Question

Mercury is poured into a U-tube as shown in Figure P14.21a. The left arm of the tube has cross-sectional area A1 of 10.0 cm^2 and the right arm has a cross-sectional area A2 of 5.00 cm^2. One hundred grams of water are then poured into the right arm as shown in Figure P14.21b. (a) Determine the length of the water column in the right arm of the U-tube. (b) Given that the density of mercury is 13.6 g/cm^3, what distance h does the mercury rise in the left arm?

Answer 1

Well, water in the tube forms a cylinder of height H and the base area:
\[base.area = A_2 \]
The density of water is uniform. From the definition of density, where the greek letter, Rho, represents density. The mass m of water is related to its volume V, which for a cylinder can be expressed in terms of its height and the area of it's base.

\[m = \rho V = \rho A_2H \]
Where H = height.
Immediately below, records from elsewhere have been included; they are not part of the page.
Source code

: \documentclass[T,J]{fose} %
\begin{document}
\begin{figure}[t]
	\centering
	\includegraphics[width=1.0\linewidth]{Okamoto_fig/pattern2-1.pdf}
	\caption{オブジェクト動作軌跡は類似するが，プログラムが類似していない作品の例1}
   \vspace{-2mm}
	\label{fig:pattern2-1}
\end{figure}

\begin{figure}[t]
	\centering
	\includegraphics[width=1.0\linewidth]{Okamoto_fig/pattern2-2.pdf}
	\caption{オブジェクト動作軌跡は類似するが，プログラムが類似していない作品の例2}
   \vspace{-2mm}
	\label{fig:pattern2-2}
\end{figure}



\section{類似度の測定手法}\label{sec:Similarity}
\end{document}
Now, just rearrange using algebra and solve for H!
For part b, you are use:
\[P = P_0 + \rho_{H_2O}gH \]
The mercury above the considered level also determines this pressure
\[P = P_0 + \rho_{mercury}g(H_1+H_2 \]
The displacement of mercury by water has not significantly changed the pressure distribution and therefore we can assume that this process did
not affect its volume. Hence, we can assume:
\[A_1h_1=A_2h_2\]
Now you obtained three equations with three unknowns, combined to solve for the height, h:
\[h_1 = \frac{ \rho_{H_2O} \times H }{ \rho_{Hg} \times \left( 1+\frac{ A_1 }{ A_2 } \right) }\]

Answer 2

@abb0t I can understand where H in part a came from but where did h1, h2, H1, and H2 come from in part b?